PROBLEM DETAILS
Restate the listing below word for word, pictures excluded.
(Beginning of EXTRACTED INFORMATION)
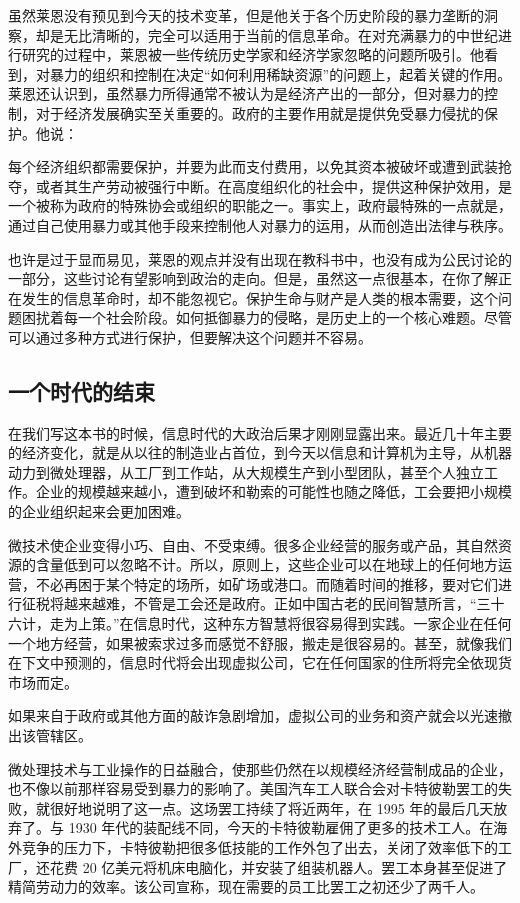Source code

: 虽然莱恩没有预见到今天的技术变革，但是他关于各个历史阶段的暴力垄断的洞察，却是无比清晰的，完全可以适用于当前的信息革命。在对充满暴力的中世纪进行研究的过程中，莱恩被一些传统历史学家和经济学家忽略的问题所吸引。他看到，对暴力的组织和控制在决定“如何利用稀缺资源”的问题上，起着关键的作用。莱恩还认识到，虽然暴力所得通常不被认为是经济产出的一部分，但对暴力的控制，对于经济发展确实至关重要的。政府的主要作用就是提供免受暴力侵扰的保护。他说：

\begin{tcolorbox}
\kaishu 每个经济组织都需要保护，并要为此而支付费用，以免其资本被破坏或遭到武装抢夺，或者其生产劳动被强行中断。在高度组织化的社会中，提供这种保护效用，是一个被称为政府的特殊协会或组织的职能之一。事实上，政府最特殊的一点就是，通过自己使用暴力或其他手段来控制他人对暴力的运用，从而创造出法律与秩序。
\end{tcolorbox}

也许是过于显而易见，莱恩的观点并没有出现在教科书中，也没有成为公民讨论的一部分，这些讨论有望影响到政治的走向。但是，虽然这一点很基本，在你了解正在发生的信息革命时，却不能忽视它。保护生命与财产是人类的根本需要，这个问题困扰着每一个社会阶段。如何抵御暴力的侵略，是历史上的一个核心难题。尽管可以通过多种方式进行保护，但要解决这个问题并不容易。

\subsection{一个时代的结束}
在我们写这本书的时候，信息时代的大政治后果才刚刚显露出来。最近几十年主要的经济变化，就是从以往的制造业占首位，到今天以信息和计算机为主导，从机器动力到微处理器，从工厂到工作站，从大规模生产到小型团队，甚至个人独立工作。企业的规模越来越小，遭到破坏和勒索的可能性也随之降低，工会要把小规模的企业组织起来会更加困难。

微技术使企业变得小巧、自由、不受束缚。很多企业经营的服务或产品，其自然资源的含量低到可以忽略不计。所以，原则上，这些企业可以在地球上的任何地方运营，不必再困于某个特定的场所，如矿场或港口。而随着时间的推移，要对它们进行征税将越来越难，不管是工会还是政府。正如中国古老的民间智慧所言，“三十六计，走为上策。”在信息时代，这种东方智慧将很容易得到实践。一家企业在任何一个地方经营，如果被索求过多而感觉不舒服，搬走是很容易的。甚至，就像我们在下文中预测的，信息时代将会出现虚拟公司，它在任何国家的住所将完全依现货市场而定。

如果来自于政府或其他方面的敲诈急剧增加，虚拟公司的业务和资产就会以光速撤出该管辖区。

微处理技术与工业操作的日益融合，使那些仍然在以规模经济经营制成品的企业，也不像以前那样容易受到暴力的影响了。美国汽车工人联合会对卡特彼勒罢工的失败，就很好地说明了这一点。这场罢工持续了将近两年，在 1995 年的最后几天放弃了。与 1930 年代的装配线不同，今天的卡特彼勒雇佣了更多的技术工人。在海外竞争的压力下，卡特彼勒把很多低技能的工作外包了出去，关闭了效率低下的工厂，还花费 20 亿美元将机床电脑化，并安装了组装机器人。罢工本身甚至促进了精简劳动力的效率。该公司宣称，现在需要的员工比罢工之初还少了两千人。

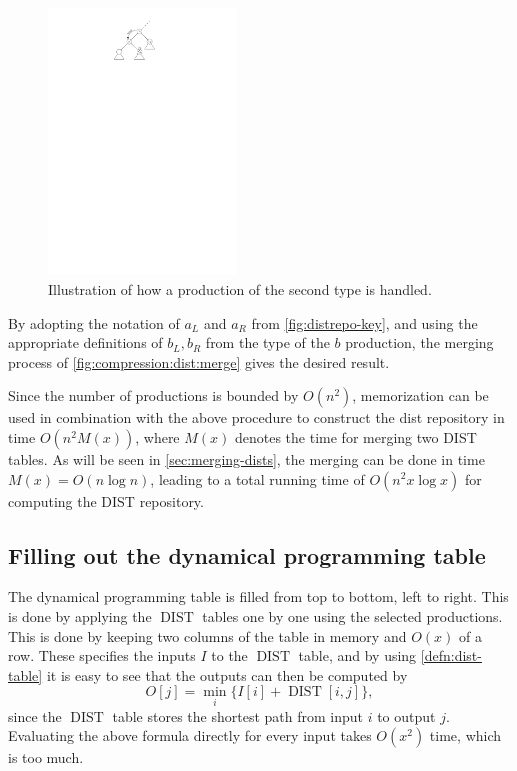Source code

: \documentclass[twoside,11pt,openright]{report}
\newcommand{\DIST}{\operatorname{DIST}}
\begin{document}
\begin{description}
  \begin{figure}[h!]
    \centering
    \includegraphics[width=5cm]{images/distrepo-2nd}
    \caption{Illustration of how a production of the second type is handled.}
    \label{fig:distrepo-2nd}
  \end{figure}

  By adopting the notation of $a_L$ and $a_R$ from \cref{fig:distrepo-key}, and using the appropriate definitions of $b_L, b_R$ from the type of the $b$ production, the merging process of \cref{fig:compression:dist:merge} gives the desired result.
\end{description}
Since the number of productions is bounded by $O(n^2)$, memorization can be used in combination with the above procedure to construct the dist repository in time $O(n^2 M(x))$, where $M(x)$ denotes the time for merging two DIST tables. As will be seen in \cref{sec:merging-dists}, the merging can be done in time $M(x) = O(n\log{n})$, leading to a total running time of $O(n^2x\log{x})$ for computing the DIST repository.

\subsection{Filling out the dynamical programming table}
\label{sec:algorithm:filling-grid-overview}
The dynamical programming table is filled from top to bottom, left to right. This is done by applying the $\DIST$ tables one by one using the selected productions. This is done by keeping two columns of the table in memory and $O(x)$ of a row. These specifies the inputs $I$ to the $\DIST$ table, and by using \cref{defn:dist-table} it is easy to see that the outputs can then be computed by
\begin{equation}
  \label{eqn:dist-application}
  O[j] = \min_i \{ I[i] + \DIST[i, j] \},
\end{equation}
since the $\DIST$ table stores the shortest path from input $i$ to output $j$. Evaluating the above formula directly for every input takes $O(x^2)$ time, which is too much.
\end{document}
(End of EXTRACTED INFORMATION)
WRITTEN SOLUTION
Source code

: 虽然莱恩没有预见到今天的技术变革，但是他关于各个历史阶段的暴力垄断的洞察，却是无比清晰的，完全可以适用于当前的信息革命。在对充满暴力的中世纪进行研究的过程中，莱恩被一些传统历史学家和经济学家忽略的问题所吸引。他看到，对暴力的组织和控制在决定“如何利用稀缺资源”的问题上，起着关键的作用。莱恩还认识到，虽然暴力所得通常不被认为是经济产出的一部分，但对暴力的控制，对于经济发展确实至关重要的。政府的主要作用就是提供免受暴力侵扰的保护。他说：

\begin{tcolorbox}
\kaishu 每个经济组织都需要保护，并要为此而支付费用，以免其资本被破坏或遭到武装抢夺，或者其生产劳动被强行中断。在高度组织化的社会中，提供这种保护效用，是一个被称为政府的特殊协会或组织的职能之一。事实上，政府最特殊的一点就是，通过自己使用暴力或其他手段来控制他人对暴力的运用，从而创造出法律与秩序。
\end{tcolorbox}

也许是过于显而易见，莱恩的观点并没有出现在教科书中，也没有成为公民讨论的一部分，这些讨论有望影响到政治的走向。但是，虽然这一点很基本，在你了解正在发生的信息革命时，却不能忽视它。保护生命与财产是人类的根本需要，这个问题困扰着每一个社会阶段。如何抵御暴力的侵略，是历史上的一个核心难题。尽管可以通过多种方式进行保护，但要解决这个问题并不容易。

\subsection{一个时代的结束}
在我们写这本书的时候，信息时代的大政治后果才刚刚显露出来。最近几十年主要的经济变化，就是从以往的制造业占首位，到今天以信息和计算机为主导，从机器动力到微处理器，从工厂到工作站，从大规模生产到小型团队，甚至个人独立工作。企业的规模越来越小，遭到破坏和勒索的可能性也随之降低，工会要把小规模的企业组织起来会更加困难。

微技术使企业变得小巧、自由、不受束缚。很多企业经营的服务或产品，其自然资源的含量低到可以忽略不计。所以，原则上，这些企业可以在地球上的任何地方运营，不必再困于某个特定的场所，如矿场或港口。而随着时间的推移，要对它们进行征税将越来越难，不管是工会还是政府。正如中国古老的民间智慧所言，“三十六计，走为上策。”在信息时代，这种东方智慧将很容易得到实践。一家企业在任何一个地方经营，如果被索求过多而感觉不舒服，搬走是很容易的。甚至，就像我们在下文中预测的，信息时代将会出现虚拟公司，它在任何国家的住所将完全依现货市场而定。

如果来自于政府或其他方面的敲诈急剧增加，虚拟公司的业务和资产就会以光速撤出该管辖区。

微处理技术与工业操作的日益融合，使那些仍然在以规模经济经营制成品的企业，也不像以前那样容易受到暴力的影响了。美国汽车工人联合会对卡特彼勒罢工的失败，就很好地说明了这一点。这场罢工持续了将近两年，在 1995 年的最后几天放弃了。与 1930 年代的装配线不同，今天的卡特彼勒雇佣了更多的技术工人。在海外竞争的压力下，卡特彼勒把很多低技能的工作外包了出去，关闭了效率低下的工厂，还花费 20 亿美元将机床电脑化，并安装了组装机器人。罢工本身甚至促进了精简劳动力的效率。该公司宣称，现在需要的员工比罢工之初还少了两千人。

Source code

: \documentclass[twoside,11pt,openright]{report}
\newcommand{\DIST}{\operatorname{DIST}}
\begin{document}
\begin{description}
  \begin{figure}[h!]
    \centering
    \includegraphics[width=5cm]{images/distrepo-2nd}
    \caption{Illustration of how a production of the second type is handled.}
    \label{fig:distrepo-2nd}
  \end{figure}

  By adopting the notation of $a_L$ and $a_R$ from \cref{fig:distrepo-key}, and using the appropriate definitions of $b_L, b_R$ from the type of the $b$ production, the merging process of \cref{fig:compression:dist:merge} gives the desired result.
\end{description}
Since the number of productions is bounded by $O(n^2)$, memorization can be used in combination with the above procedure to construct the dist repository in time $O(n^2 M(x))$, where $M(x)$ denotes the time for merging two DIST tables. As will be seen in \cref{sec:merging-dists}, the merging can be done in time $M(x) = O(n\log{n})$, leading to a total running time of $O(n^2x\log{x})$ for computing the DIST repository.

\subsection{Filling out the dynamical programming table}
\label{sec:algorithm:filling-grid-overview}
The dynamical programming table is filled from top to bottom, left to right. This is done by applying the $\DIST$ tables one by one using the selected productions. This is done by keeping two columns of the table in memory and $O(x)$ of a row. These specifies the inputs $I$ to the $\DIST$ table, and by using \cref{defn:dist-table} it is easy to see that the outputs can then be computed by
\begin{equation}
  \label{eqn:dist-application}
  O[j] = \min_i \{ I[i] + \DIST[i, j] \},
\end{equation}
since the $\DIST$ table stores the shortest path from input $i$ to output $j$. Evaluating the above formula directly for every input takes $O(x^2)$ time, which is too much.
\end{document}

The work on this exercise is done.